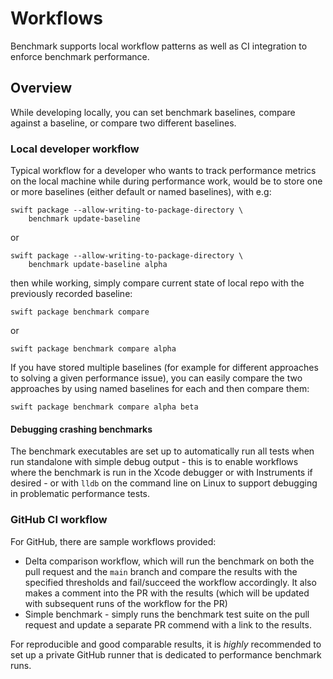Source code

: # Workflows

Benchmark supports local workflow patterns as well as CI integration to enforce benchmark performance.

## Overview

While developing locally, you can set benchmark baselines, compare against a baseline, or compare two different baselines.

### Local developer workflow

Typical workflow for a developer who wants to track performance metrics on the local machine while during performance work, would be to store one or more baselines (either default or named baselines), with e.g:

```
swift package --allow-writing-to-package-directory \
    benchmark update-baseline
```

or

```
swift package --allow-writing-to-package-directory \
    benchmark update-baseline alpha
```

then while working, simply compare current state of local repo with the previously recorded baseline:

```
swift package benchmark compare
```

or

```
swift package benchmark compare alpha
```

If you have stored multiple baselines (for example for different approaches to solving a given performance issue), you can easily compare the two approaches by using named baselines for each and then compare them:

```
swift package benchmark compare alpha beta
```

#### Debugging crashing benchmarks

The benchmark executables are set up to automatically run all tests when run standalone with simple debug output - this is to enable workflows where the benchmark is run in the Xcode debugger or with Instruments if desired - or with `lldb` on the command line on Linux to support debugging in problematic performance tests.

### GitHub CI workflow

For GitHub, there are sample workflows provided: 

* Delta comparison workflow, which will run the benchmark on both the pull request and the `main` branch and compare the results with the specified thresholds and fail/succeed the workflow accordingly. It also makes a comment into the PR with the results (which will be updated with subsequent runs of the workflow for the PR)
* Simple benchmark - simply runs the benchmark test suite on the pull request and update a separate PR commend with a link to the results.

For reproducible and good comparable results, it is *highly* recommended to set up a private GitHub runner that is
dedicated to performance benchmark runs.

====================

**WORK REQUIRED**
The reply should consist solely of the lines above from the one that has "If you have" through the one that has "#### Debugging crashing benchmarks", reproduced exactly.

**SOLUTION BELOW**
If you have stored multiple baselines (for example for different approaches to solving a given performance issue), you can easily compare the two approaches by using named baselines for each and then compare them:

```
swift package benchmark compare alpha beta
```

#### Debugging crashing benchmarks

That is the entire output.